Dans le cas de cette initiative, Mesdames et Messieurs les députés, nous avons évalué sa portée et nous avons constaté à quel point elle était contraire au droit fédéral, à quel point elle violait l'unité de la matière et à quel point elle était peu lisible et peu claire. Nous n'avons même pas été, en application du principe «in dubio pro populo», en mesure de faire pencher la balance du côté de la validité. C'est vous dire à quel point cette initiative est irrecevable ! Nous recommandons ainsi de la déclarer irrecevable, et in fine c'est le Tribunal fédéral qui tranchera.
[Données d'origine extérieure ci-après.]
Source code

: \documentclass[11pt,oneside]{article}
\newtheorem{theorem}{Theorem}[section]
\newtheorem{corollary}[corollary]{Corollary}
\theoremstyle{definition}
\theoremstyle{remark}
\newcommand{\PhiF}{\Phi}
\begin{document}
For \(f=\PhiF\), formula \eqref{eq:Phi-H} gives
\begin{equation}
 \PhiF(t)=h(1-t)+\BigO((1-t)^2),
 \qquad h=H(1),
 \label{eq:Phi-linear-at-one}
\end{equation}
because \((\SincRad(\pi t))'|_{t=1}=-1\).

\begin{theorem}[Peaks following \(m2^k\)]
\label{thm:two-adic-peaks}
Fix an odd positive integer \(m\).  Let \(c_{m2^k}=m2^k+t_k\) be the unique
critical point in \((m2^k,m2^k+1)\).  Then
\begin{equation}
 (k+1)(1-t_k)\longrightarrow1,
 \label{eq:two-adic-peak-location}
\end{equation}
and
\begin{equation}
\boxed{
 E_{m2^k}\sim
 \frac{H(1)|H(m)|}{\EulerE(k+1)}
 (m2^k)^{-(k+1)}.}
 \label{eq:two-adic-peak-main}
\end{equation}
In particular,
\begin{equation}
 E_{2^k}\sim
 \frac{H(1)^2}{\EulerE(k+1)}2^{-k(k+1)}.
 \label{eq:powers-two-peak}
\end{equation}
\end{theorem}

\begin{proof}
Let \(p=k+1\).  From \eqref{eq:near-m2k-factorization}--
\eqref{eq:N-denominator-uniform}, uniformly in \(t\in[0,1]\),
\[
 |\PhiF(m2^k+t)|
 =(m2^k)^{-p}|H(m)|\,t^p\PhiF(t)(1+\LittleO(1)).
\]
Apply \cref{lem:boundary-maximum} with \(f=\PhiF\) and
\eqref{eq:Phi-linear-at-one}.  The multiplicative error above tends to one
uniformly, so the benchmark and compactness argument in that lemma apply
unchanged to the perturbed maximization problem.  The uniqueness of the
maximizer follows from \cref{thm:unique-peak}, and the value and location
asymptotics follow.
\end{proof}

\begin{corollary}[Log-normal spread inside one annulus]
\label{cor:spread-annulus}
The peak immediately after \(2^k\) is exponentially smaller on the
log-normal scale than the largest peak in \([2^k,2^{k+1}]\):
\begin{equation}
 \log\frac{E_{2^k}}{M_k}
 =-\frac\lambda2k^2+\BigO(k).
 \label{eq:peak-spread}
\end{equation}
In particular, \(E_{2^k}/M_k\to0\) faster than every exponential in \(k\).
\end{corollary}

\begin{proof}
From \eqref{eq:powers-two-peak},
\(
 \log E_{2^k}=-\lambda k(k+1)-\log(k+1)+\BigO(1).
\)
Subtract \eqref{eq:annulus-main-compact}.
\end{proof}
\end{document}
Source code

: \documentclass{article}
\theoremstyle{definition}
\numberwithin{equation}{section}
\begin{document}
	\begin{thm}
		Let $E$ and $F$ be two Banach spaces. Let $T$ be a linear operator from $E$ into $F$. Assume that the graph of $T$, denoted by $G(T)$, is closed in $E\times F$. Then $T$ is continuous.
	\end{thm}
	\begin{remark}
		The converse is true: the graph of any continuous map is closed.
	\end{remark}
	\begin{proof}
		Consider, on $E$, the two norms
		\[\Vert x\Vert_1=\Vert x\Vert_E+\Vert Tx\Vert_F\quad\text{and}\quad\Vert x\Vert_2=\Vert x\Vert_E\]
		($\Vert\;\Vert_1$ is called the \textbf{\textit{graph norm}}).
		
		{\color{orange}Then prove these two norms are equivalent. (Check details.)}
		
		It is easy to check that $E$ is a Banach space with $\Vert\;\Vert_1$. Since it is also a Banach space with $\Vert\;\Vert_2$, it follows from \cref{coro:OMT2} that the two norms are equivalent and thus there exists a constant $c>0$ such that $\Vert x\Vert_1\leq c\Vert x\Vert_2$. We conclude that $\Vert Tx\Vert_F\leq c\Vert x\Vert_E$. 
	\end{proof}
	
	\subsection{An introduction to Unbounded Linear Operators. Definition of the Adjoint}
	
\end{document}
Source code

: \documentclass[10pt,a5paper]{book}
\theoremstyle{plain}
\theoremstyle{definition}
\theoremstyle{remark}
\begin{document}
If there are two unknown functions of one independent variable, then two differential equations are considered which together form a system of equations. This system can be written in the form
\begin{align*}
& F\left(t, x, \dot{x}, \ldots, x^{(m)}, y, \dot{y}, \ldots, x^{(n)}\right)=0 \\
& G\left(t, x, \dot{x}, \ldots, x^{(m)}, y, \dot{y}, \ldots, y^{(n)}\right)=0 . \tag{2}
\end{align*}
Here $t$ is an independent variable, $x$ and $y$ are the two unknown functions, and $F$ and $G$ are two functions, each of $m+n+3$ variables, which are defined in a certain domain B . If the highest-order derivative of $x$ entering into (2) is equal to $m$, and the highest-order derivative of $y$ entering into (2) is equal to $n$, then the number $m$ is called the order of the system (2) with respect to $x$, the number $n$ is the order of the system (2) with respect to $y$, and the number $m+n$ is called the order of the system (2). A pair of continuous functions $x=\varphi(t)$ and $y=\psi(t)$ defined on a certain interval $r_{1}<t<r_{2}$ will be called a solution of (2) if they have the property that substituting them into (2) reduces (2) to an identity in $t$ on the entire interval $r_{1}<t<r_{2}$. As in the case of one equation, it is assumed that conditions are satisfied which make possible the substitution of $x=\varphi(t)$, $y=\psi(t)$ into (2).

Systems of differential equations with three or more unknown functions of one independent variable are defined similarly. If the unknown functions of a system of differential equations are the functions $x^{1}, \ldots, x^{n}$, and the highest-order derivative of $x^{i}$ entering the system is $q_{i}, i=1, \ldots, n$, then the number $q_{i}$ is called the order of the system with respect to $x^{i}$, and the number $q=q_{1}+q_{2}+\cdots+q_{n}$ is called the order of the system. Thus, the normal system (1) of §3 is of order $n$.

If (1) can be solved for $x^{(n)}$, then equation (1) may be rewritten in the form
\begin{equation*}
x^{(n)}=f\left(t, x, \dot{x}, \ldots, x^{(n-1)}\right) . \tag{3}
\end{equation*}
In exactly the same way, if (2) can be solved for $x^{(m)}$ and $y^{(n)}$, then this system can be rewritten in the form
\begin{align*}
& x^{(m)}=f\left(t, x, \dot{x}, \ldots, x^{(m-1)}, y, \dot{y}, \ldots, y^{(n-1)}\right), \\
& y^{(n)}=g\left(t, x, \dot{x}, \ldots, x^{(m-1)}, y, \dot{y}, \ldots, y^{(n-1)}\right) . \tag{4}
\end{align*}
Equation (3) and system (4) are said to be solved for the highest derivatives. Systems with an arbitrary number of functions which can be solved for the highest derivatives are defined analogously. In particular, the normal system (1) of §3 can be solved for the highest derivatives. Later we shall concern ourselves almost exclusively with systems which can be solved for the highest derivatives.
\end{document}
Pour terminer, Mesdames et Messieurs, un petit point sur le fond, sans vouloir entrer dans le débat. J'aimerais effectivement reconnaître que le MCG a proposé à plusieurs reprises dans cette enceinte de voter une sorte de plan Marshall pour la construction de logements. Il a été suggéré que nous interrompions la séance, que nous nous mettions autour d'une table et que nous dessinions de grands périmètres dans le canton, que nous déclasserions séance tenante - sur le champ - pour y construire des logements dans les mois qui suivent... L'idée est séduisante, c'est très sympathique, mais c'est tout simplement totalement contraire à nos lois, puisque celles-ci nous imposent de consulter les communes et de procéder à des enquêtes publiques. Nos lois nous imposent de soumettre nos décisions à des préavis divers et variés, et cette proposition, certes séduisantes d'un point de vue idéal, n'est tout simplement pas praticable ! Je vous invite donc à poursuivre vos réflexions allant dans le sens de solutions concrètes, mais en vous fondant sur nos lois pour que vos propositions tiennent la route.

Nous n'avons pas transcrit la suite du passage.